As I reflected back on 15+ years of competing in basketball I couldn’t help but think that a quick checklist (much like my father made for me) would be helpful.  The beauty of this checklist is that you don’t have to be a star to apply the principles.  You don’t have to run a motion offense or play man to man defense.  The principles I outline below can be applied to any shooting guard regardless of height, speed, shooting ability, or athletic giftedness.  Enjoy.


Habit 1: Know where you’re best.  As simple as it sounds, one of the biggest differences between high level shooting guards and “good” shooting guards is often a difference of understanding.  Good shooting guards take whatever the defense gives them.  High level shooting guards find ways to get the shots that they’re best at.  Put yourself in the positions on the court where you’re most successful.  If you like receiving the ball coming off of the left wing, find ways to set yourself up there more often.
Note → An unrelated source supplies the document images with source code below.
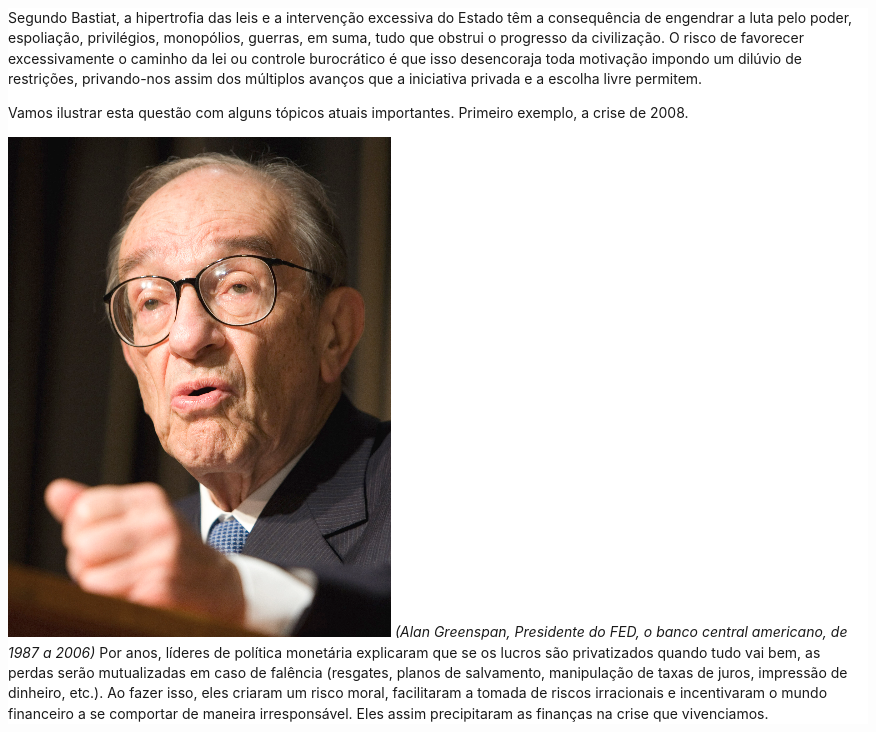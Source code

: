 
Segundo Bastiat, a hipertrofia das leis e a intervenção excessiva do Estado têm a consequência de engendrar a luta pelo poder, espoliação, privilégios, monopólios, guerras, em suma, tudo que obstrui o progresso da civilização.
O risco de favorecer excessivamente o caminho da lei ou controle burocrático é que isso desencoraja toda motivação impondo um dilúvio de restrições, privando-nos assim dos múltiplos avanços que a iniciativa privada e a escolha livre permitem.

Vamos ilustrar esta questão com alguns tópicos atuais importantes. Primeiro exemplo, a crise de 2008.

![imagem](assets/en/103.webp)
_(Alan Greenspan, Presidente do FED, o banco central americano, de 1987 a 2006)_
Por anos, líderes de política monetária explicaram que se os lucros são privatizados quando tudo vai bem, as perdas serão mutualizadas em caso de falência (resgates, planos de salvamento, manipulação de taxas de juros, impressão de dinheiro, etc.). Ao fazer isso, eles criaram um risco moral, facilitaram a tomada de riscos irracionais e incentivaram o mundo financeiro a se comportar de maneira irresponsável. Eles assim precipitaram as finanças na crise que vivenciamos.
Habit 2: Get good at the opposite.  If you’re great at going right, get great at going left.  Love to shoot a pull-up?  Get great at catching and shooting.  For every move you have you need a counterpart that compliments the move.  If you drive to your right effectively add a pull-up to your game.  You don’t need lots of moves, you just need to be really good at a few moves.  If you have a good catch and shoot going right, make sure you have one going left.  If you can drive to the basket, work on a pull-up.  Oh, and did I mention these should be in your most effective positions on the court?  Refer back to habit 1.


Habit 3: Fast Food Theory.  When you go into grab a quick meal at McDonalds you don’t have the cashier guess what your order is do you?  No, of course not!  You tell them what you want.  As a shooting guard you have to be the same way.  If you like the ball on the left wing, tell your point guard, tell your coach (who should already be aware of this) and tell your teammates.  Don’t make them guess where you want the ball, tell them.  Make sure you’re constantly communicating to your team on where you like the ball; what shots you prefer; what type of pass, etc.  While they seem like little things, it’s important to make the game as easy as possible for everyone, including yourself.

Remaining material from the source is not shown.